CaptHawkeye wrote:Part of the reason The Thing could get away with what it could was because weapons to combat it with were scarce. Basically flamethrowers and high explosives because small arms ain't getting the job done. In the GFFA though, blasters incorporate aspects of both HE and incendiary weapons and are everywhere.
The Arctic camp was armed to the teeth, isolated, and very quickly came to lack any sort of prey that wasn't an armed sentient with at least a partial clue about what was up. Turned loose in an open environment, it can go eat the entire rest of the biosphere if it wants to, until your guys in "sealed armor dur dur blasters wank wank" are the only unassimilated thing on the planet. Because it knows all this shit you just said, and it isn't going to conveniently run off and immediately kill itself trying to attack soldiers.
This is also of course hoping for The Thing's sake that bio-scanners and sensors can't pick it up and aren't common.
Considering what a dire threat Vong spies and their "alien creature wearing a disguise which is itself also an alien creature" routine turned out to be to the New Republic, we can pretty much discount this shit out of hand.
Or that every dog/alien dog on the street won't be barking at it everywhere it goes. The way animals detect the Thing has been inconsistent but leans against the creature. A dog in the prequel flipped out when the Thing wasn't even in the room and the dogs in the kennel in the original called it out not long after it sat down.
Wrongo. Go watch the scene again.

http://www.youtube.com/watch?v=_piYJAGQImc

Clarke puts the dog-thing in the kennel, and the other dogs glance at it but don't even bother to stand up. Absolutely nothing happens as Clarke sits there looking at them for a moment, then turns the light off and walks away.
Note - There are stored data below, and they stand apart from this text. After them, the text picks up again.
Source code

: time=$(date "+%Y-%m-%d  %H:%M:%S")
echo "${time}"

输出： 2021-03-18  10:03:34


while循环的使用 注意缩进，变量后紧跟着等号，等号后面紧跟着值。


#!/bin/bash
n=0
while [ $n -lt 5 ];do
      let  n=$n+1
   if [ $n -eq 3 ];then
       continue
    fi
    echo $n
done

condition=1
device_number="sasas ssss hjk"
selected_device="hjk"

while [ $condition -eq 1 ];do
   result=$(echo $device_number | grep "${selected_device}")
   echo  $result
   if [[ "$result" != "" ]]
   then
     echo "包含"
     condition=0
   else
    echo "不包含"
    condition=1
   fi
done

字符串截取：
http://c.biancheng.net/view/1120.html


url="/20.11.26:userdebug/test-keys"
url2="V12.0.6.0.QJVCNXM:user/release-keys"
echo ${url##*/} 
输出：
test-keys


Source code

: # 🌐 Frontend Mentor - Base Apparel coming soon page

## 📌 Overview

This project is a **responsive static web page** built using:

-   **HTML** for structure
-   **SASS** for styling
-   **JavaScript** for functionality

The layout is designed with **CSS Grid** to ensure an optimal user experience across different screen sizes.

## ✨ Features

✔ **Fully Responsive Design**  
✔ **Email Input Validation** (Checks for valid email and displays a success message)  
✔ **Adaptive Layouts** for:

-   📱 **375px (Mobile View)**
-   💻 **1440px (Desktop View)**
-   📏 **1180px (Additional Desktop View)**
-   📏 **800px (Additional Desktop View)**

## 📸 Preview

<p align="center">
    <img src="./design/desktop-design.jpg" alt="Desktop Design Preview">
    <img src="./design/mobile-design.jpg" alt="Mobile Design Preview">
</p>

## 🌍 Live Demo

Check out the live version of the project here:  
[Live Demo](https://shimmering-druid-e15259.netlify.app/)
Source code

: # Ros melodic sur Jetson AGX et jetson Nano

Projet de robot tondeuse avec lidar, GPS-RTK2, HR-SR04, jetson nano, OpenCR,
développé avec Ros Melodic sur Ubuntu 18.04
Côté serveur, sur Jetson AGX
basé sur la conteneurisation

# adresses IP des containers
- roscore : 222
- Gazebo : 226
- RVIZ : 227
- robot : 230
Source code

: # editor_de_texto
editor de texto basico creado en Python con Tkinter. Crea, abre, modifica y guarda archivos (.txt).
At this point either a few minutes or a few hours pass depending on whether you count the deleted scene, but in either case the other dogs are still lying around relaxed while nothing much happens. Until the dog-thing finally begins it's hiss/growl heavy-breathing act immediately prior to monstering out.

So no, those dogs sat in close proximity and didn't display the faintest hint of agitation until the Thing started acting up. This was a total asspull on your part.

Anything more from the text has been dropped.